WASHINGTON - The Bush administration on Tuesday sought to put aside the controversy over Jean-Bertrand Aristide's departure from Haiti, expressing little interest in his claims that he was forced to go into exile by the American military.

"I think the story's been addressed," White House press secretary Scott McClellan said, referring to emphatic administration denials. "The decision to leave was Mr. Aristide's to make and it was a decision that was in the best interest of the Haitian people."

Aristide's resignation letter said he was leaving "in order to avoid a bloodbath," according to a U.S. translation from Creole. "I accept to leave, with the hope that there will be life and not death." A copy of the letter was provided by the Bush administration.

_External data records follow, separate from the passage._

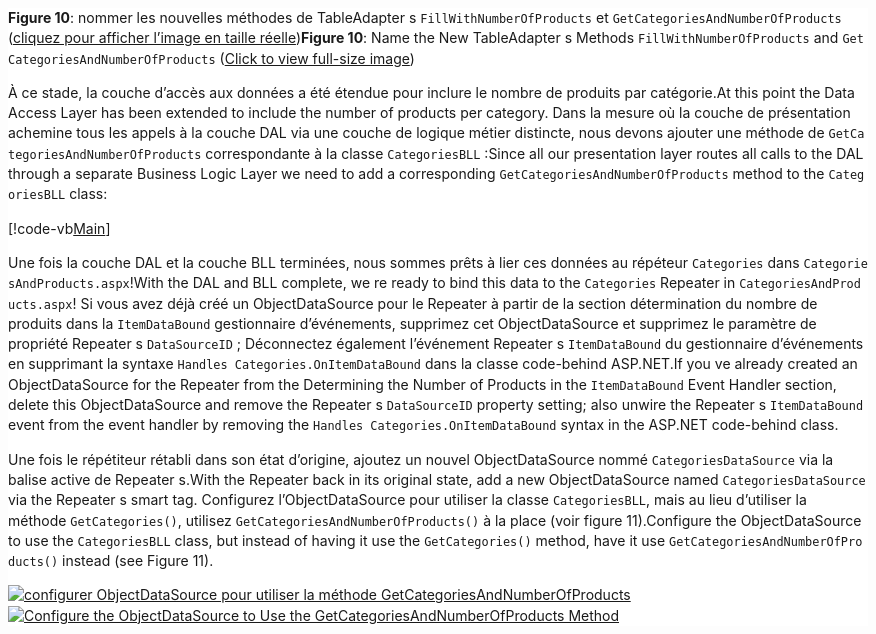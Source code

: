 <span data-ttu-id="5f079-224">**Figure 10**: nommer les nouvelles méthodes de TableAdapter s `FillWithNumberOfProducts` et `GetCategoriesAndNumberOfProducts` ([cliquez pour afficher l’image en taille réelle](master-detail-using-a-bulleted-list-of-master-records-with-a-details-datalist-vb/_static/image28.png))</span><span class="sxs-lookup"><span data-stu-id="5f079-224">**Figure 10**: Name the New TableAdapter s Methods `FillWithNumberOfProducts` and `GetCategoriesAndNumberOfProducts` ([Click to view full-size image](master-detail-using-a-bulleted-list-of-master-records-with-a-details-datalist-vb/_static/image28.png))</span></span>

<span data-ttu-id="5f079-225">À ce stade, la couche d’accès aux données a été étendue pour inclure le nombre de produits par catégorie.</span><span class="sxs-lookup"><span data-stu-id="5f079-225">At this point the Data Access Layer has been extended to include the number of products per category.</span></span> <span data-ttu-id="5f079-226">Dans la mesure où la couche de présentation achemine tous les appels à la couche DAL via une couche de logique métier distincte, nous devons ajouter une méthode de `GetCategoriesAndNumberOfProducts` correspondante à la classe `CategoriesBLL` :</span><span class="sxs-lookup"><span data-stu-id="5f079-226">Since all our presentation layer routes all calls to the DAL through a separate Business Logic Layer we need to add a corresponding `GetCategoriesAndNumberOfProducts` method to the `CategoriesBLL` class:</span></span>

[!code-vb[Main](master-detail-using-a-bulleted-list-of-master-records-with-a-details-datalist-vb/samples/sample8.vb)]

<span data-ttu-id="5f079-227">Une fois la couche DAL et la couche BLL terminées, nous sommes prêts à lier ces données au répéteur `Categories` dans `CategoriesAndProducts.aspx`!</span><span class="sxs-lookup"><span data-stu-id="5f079-227">With the DAL and BLL complete, we re ready to bind this data to the `Categories` Repeater in `CategoriesAndProducts.aspx`!</span></span> <span data-ttu-id="5f079-228">Si vous avez déjà créé un ObjectDataSource pour le Repeater à partir de la section détermination du nombre de produits dans la `ItemDataBound` gestionnaire d’événements, supprimez cet ObjectDataSource et supprimez le paramètre de propriété Repeater s `DataSourceID` ; Déconnectez également l’événement Repeater s `ItemDataBound` du gestionnaire d’événements en supprimant la syntaxe `Handles Categories.OnItemDataBound` dans la classe code-behind ASP.NET.</span><span class="sxs-lookup"><span data-stu-id="5f079-228">If you ve already created an ObjectDataSource for the Repeater from the Determining the Number of Products in the `ItemDataBound` Event Handler section, delete this ObjectDataSource and remove the Repeater s `DataSourceID` property setting; also unwire the Repeater s `ItemDataBound` event from the event handler by removing the `Handles Categories.OnItemDataBound` syntax in the ASP.NET code-behind class.</span></span>

<span data-ttu-id="5f079-229">Une fois le répétiteur rétabli dans son état d’origine, ajoutez un nouvel ObjectDataSource nommé `CategoriesDataSource` via la balise active de Repeater s.</span><span class="sxs-lookup"><span data-stu-id="5f079-229">With the Repeater back in its original state, add a new ObjectDataSource named `CategoriesDataSource` via the Repeater s smart tag.</span></span> <span data-ttu-id="5f079-230">Configurez l’ObjectDataSource pour utiliser la classe `CategoriesBLL`, mais au lieu d’utiliser la méthode `GetCategories()`, utilisez `GetCategoriesAndNumberOfProducts()` à la place (voir figure 11).</span><span class="sxs-lookup"><span data-stu-id="5f079-230">Configure the ObjectDataSource to use the `CategoriesBLL` class, but instead of having it use the `GetCategories()` method, have it use `GetCategoriesAndNumberOfProducts()` instead (see Figure 11).</span></span>

<span data-ttu-id="5f079-231">[![configurer ObjectDataSource pour utiliser la méthode GetCategoriesAndNumberOfProducts](master-detail-using-a-bulleted-list-of-master-records-with-a-details-datalist-vb/_static/image30.png)](master-detail-using-a-bulleted-list-of-master-records-with-a-details-datalist-vb/_static/image29.png)</span><span class="sxs-lookup"><span data-stu-id="5f079-231">[![Configure the ObjectDataSource to Use the GetCategoriesAndNumberOfProducts Method](master-detail-using-a-bulleted-list-of-master-records-with-a-details-datalist-vb/_static/image30.png)](master-detail-using-a-bulleted-list-of-master-records-with-a-details-datalist-vb/_static/image29.png)</span></span>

Sen. John Kerry (news - web sites), D-Mass., the front-runner for the Democratic nomination for president, said he thought there ought to be some investigation of the claim that Aristide was forced out and escorted by U.S. troops.

"I have a very close friend in Massachusetts who talked directly to people who have made that allegation," Kerry said on "Today" on NBC. "I don't know the truth of it. I really don't. But I think it needs to be explored and we need to know the truth of what happened."

McClellan responded to Kerry by launching a fresh attack on Aristide's leadership.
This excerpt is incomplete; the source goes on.